² Boost spirit skipper issues
The following Spirit x3 grammar for a simple robot command language generates compiler errors in Windows Visual Studio 17. For this project, I am required to compile with the warning level to 4 (/W4) and treat warnings as errors (/WX).
Warning C4127 conditional expression is
constant SpiritTest e:\data\boost\boost_1_65_1\boost\spirit\home\x3\char\detail\cast_char.hpp 29
Error C2039 'insert': is not a member of
'boost::spirit::x3::unused_type' SpiritTest e:\data\boost\boost_1_65_1\boost\spirit\home\x3\core\detail\parse_into_container.hpp 259 Error C2039 'end': is not a member of
'boost::spirit::x3::unused_type' SpiritTest e:\data\boost\boost_1_65_1\boost\spirit\home\x3\core\detail\parse_into_container.hpp 259 Error C2039 'empty': is not a member of
'boost::spirit::x3::unused_type' SpiritTest e:\data\boost\boost_1_65_1\boost\spirit\home\x3\core\detail\parse_into_container.hpp 254 Error C2039 'begin': is not a member of
'boost::spirit::x3::unused_type' SpiritTest e:\data\boost\boost_1_65_1\boost\spirit\home\x3\core\detail\parse_into_container.hpp 259
Clearly, something is wrong with my grammar, but the error messages are completely unhelpful.
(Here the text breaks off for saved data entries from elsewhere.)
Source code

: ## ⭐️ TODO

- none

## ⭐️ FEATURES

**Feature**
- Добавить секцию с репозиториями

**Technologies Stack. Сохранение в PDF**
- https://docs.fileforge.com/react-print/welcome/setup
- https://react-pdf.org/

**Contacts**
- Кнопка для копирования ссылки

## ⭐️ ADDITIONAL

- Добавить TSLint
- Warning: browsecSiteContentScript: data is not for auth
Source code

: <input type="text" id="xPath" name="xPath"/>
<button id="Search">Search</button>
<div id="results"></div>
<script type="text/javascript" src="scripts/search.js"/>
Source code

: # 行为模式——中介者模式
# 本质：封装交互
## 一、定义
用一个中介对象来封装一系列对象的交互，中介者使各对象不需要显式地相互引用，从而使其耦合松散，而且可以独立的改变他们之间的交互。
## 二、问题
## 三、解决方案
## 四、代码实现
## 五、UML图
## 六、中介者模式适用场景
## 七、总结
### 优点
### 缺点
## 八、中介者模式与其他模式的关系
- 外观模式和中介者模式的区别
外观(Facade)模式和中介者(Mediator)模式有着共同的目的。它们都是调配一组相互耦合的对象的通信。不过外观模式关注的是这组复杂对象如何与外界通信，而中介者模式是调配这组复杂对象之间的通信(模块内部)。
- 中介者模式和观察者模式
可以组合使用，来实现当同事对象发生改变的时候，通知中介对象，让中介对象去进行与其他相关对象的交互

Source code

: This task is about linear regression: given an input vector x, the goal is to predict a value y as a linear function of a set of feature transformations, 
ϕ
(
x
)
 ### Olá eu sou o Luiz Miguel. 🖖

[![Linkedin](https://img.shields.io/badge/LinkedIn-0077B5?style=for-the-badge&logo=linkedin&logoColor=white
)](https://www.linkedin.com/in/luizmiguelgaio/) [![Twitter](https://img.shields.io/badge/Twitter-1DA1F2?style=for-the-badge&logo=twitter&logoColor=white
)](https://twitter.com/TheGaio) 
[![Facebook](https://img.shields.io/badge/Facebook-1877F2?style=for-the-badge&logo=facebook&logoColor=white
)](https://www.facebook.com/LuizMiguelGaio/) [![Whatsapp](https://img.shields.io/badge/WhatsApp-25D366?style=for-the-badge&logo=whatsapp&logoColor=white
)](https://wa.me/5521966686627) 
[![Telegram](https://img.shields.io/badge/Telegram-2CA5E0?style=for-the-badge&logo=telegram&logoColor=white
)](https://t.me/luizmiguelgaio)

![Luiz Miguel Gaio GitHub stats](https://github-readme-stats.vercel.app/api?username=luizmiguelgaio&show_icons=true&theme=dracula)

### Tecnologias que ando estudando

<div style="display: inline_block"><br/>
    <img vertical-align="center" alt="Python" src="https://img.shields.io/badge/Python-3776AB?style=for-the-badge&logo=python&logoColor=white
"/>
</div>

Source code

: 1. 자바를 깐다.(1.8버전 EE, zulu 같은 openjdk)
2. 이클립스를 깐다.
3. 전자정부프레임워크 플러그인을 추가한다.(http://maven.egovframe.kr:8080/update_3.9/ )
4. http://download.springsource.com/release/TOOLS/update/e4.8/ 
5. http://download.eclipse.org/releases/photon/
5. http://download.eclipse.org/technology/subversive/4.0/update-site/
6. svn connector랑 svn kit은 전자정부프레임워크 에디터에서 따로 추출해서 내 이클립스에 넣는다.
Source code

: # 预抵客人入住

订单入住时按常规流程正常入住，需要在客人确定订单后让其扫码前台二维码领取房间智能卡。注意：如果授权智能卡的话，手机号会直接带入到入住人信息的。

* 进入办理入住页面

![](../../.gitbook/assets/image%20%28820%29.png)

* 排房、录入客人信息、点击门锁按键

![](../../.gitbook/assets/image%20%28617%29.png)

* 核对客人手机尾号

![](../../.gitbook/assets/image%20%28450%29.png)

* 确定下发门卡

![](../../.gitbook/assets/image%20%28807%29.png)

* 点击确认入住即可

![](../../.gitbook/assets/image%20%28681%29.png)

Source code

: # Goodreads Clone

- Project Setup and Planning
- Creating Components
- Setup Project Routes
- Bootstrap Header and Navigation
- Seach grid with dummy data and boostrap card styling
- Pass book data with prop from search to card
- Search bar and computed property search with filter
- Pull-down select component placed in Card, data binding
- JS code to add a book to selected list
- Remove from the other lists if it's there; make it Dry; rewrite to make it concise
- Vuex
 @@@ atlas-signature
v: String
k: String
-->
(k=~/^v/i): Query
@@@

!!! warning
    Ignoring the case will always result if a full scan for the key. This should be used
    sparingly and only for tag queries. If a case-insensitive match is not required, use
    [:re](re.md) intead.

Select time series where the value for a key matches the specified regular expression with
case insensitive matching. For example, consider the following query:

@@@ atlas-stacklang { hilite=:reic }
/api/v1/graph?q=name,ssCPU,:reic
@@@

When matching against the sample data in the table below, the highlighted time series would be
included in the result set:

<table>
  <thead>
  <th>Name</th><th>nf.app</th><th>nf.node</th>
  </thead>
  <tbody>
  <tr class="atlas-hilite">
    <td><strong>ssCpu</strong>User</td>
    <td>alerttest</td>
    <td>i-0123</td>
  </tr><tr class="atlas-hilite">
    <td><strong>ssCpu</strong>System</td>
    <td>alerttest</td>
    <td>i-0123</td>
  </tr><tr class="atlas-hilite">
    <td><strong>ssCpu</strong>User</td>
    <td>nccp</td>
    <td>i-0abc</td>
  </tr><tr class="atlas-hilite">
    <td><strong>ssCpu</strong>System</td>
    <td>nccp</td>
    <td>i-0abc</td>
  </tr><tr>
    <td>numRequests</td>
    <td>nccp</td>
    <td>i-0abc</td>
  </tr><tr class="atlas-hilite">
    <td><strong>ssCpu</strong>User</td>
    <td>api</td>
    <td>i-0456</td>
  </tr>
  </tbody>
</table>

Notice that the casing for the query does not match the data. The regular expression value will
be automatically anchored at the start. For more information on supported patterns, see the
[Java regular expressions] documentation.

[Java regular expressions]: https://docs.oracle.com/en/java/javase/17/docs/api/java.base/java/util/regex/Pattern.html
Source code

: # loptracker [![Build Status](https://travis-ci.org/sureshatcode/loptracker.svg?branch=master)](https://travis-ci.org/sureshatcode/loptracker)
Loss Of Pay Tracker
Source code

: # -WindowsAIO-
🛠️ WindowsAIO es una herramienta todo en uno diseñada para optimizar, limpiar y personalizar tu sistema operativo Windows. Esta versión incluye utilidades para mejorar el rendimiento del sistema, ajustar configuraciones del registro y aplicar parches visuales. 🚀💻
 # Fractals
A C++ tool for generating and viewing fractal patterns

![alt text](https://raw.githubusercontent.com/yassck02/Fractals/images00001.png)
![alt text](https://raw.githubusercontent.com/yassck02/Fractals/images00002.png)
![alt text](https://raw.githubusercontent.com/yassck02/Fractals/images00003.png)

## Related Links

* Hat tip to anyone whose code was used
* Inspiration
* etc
I have found that if I remove the Kleene star in the last line of the grammar (*parameter to just parameter) the errors disappear, but then I get lots of warnings like this:
Warning C4459 declaration of 'digit' hides global
declaration SpiritTest e:\data\boost\boost_1_65_1\boost\spirit\home\x3\support\numeric_utils\detail\extract_int.hpp 174
Warning C4127 conditional expression is constant SpiritTest e:\data\boost\boost_1_65_1\boost\spirit\home\x3\char\detail\cast_char.hpp 29
#include <string>
#include <iostream>
#include <boost/config/warning_disable.hpp>
#include <boost/spirit/home/x3.hpp>
namespace x3 = boost::spirit::x3;
//
// Grammar for simple command language
//
namespace scl
{
using boost::spirit::x3::char_;
using boost::spirit::x3::double_;
using boost::spirit::x3::int_;
using boost::spirit::x3::lexeme;
using boost::spirit::x3::lit;
using boost::spirit::x3::no_case;
auto valid_identifier_chars = char_ ("a-zA-Z_");
auto quoted_string = '"' >> *(lexeme [~char_ ('"')]) >> '"';
auto keyword_value_chars = char_ ("a-zA-Z0-9$_.");
auto qual = lexeme [!(no_case [lit ("no")]) >> +valid_identifier_chars] >> -('=' >> (quoted_string | int_ | double_ | +keyword_value_chars));
auto neg_qual = lexeme [no_case [lit ("no")] >> +valid_identifier_chars];
auto qualifier = lexeme ['/' >> (qual | neg_qual)];
auto verb = +valid_identifier_chars >> *qualifier;
auto parameter = +keyword_value_chars >> *qualifier;
auto command = verb >> *parameter;
}; // End namespace scl
using namespace std; // Must be after Boost stuff!
int
main ()
{
vector <string> input =
{
"show/out=\"somefile.txt\" motors/all cameras/full",
"start/speed=5 motors arm1 arm2/speed=2.5/track arm3",
"rotate camera1/notrack/axis=y/angle=45"
};
//
// Parse each of the strings in the input vector
//
for (string str : input)
{
auto b = str.begin ();
auto e = str.end ();
cout << "Parsing: " << str << endl;
x3::phrase_parse (b, e, scl::command, x3::space);
if (b != e)
{
cout << "Error, only parsed to position: " << b - str.begin () << endl;
}
} // End for
return 0;
} // End main
There is a regression since Boost 1.65 that causes problems with some rules that potentially propagate into container type attributes.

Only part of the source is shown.